About Hemlo Explorers Inc.
Hemlo Explorers is a Canadian-based mineral exploration company with a portfolio of properties in Ontario and Nunavut. We are focused on generating shareholder value through the advancement of our Hemlo area projects, including Project Idaho, the Pic Project (under option to Barrick Gold Inc.) and the North Limb Project.

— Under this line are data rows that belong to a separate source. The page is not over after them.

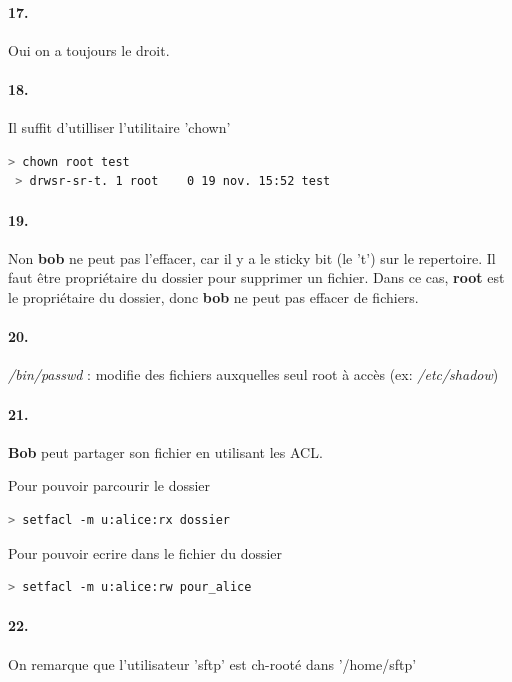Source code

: \documentclass[10pt]{article}
\begin{document}
        \paragraph{17.}
        Oui on a toujours le droit.
        
        \paragraph{18.} Il suffit d'utilliser l'utilitaire 'chown'
 \begin{lstlisting}[language=bash]
 > chown root test
 > drwsr-sr-t. 1 root    0 19 nov. 15:52 test
\end{lstlisting}

        \paragraph{19.}
        Non \textbf{bob} ne peut pas l'effacer, car il y a le sticky bit (le 't') sur le repertoire.
        Il faut être propriétaire du dossier pour supprimer un fichier.
        Dans ce cas, \textbf{root} est le propriétaire du dossier, donc \textbf{bob} ne peut pas effacer de fichiers.
        
        \paragraph{20.}
        \textit{/bin/passwd} : modifie des fichiers auxquelles seul root à accès (ex: \textit{/etc/shadow})
        
        \paragraph{21.}
        \textbf{Bob} peut partager son fichier en utilisant les ACL.
        
        Pour pouvoir parcourir le dossier
\begin{lstlisting}[language=bash]
> setfacl -m u:alice:rx dossier
\end{lstlisting}

Pour pouvoir ecrire dans le fichier du dossier
\begin{lstlisting}[language=bash]
> setfacl -m u:alice:rw pour_alice
\end{lstlisting}
 
 \paragraph{22.}
 On remarque que l'utilisateur 'sftp' est ch-rooté dans '/home/sftp'
\end{document}
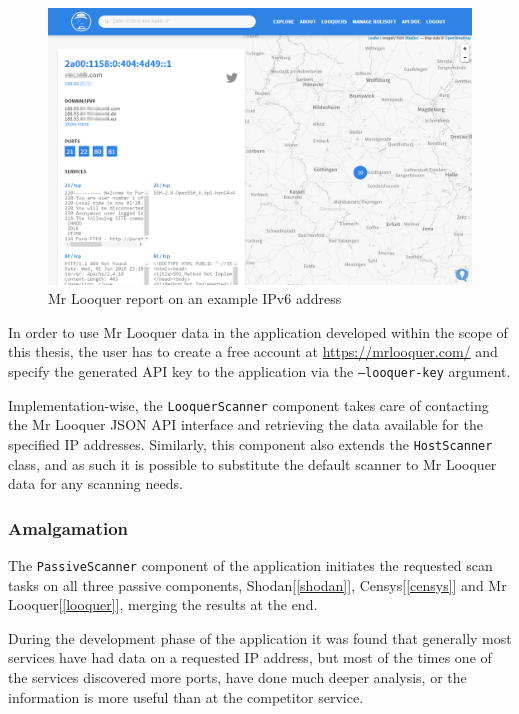 \documentclass[a4paper,12pt]{article}
\begin{document}
	\begin{figure}[!htbp]
		\centering
		\includegraphics[scale=0.355]{looquer.png}
		\caption{Mr Looquer report on an example IPv6 address}
		\label{looquerscr}
	\end{figure}
	
	In order to use Mr Looquer data in the application developed within the scope of this thesis, the user has to create a free account at \url{https://mrlooquer.com/} and specify the generated API key to the application via the \texttt{--looquer-key} argument.
		
	Implementation-wise, the \texttt{LooquerScanner} component takes care of contacting the Mr Looquer JSON API interface and retrieving the data available for the specified IP addresses. Similarly, this component also extends the \texttt{HostScanner} class, and as such it is possible to substitute the default scanner to Mr Looquer data for any scanning needs.

\subsubsection{Amalgamation}
 

	The \texttt{PassiveScanner} component of the application initiates the requested scan tasks on all three passive components, Shodan[\ref{shodan}], Censys[\ref{censys}] and Mr Looquer[\ref{looquer}], merging the results at the end.
	
	During the development phase of the application it was found that generally most services have had data on a requested IP address, but most of the times one of the services discovered more ports, have done much deeper analysis, or the information is more useful than at the competitor service.
	
\end{document}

For more information please contact:
Brian Howlett, President & CEO
Hemlo Explorers Inc.
+1 (647) 227-3035
Certain information set forth in this news release may contain forward-looking statements that involve substantial known and unknown risks and uncertainties, including, but not limited to, the Offering, the use of proceeds, and the Company’s plans with respect to the exploration and development of its properties. These forward-looking statements are subject to numerous risks and uncertainties, certain of which are beyond the control of Hemlo Explorers Inc., including, but not limited to, the failure to complete the Offering on the terms indicated in this news release, the approval of the TSX Venture Exchange, the impact of general economic conditions, industry conditions, volatility of commodity prices, risks associated with the uncertainty of exploration results and estimates, currency fluctuations, dependency upon regulatory approvals, the uncertainty of obtaining additional financing, exploration risk and Covid-19 pandemic related orders. Readers are cautioned that the assumptions used in the preparation of such information, although considered reasonable at the time of preparation, may prove to be imprecise and, as such, undue reliance should not be placed on forward-looking statements. The Company does not undertake to update any forward-looking statements, except in accordance with applicable securities laws.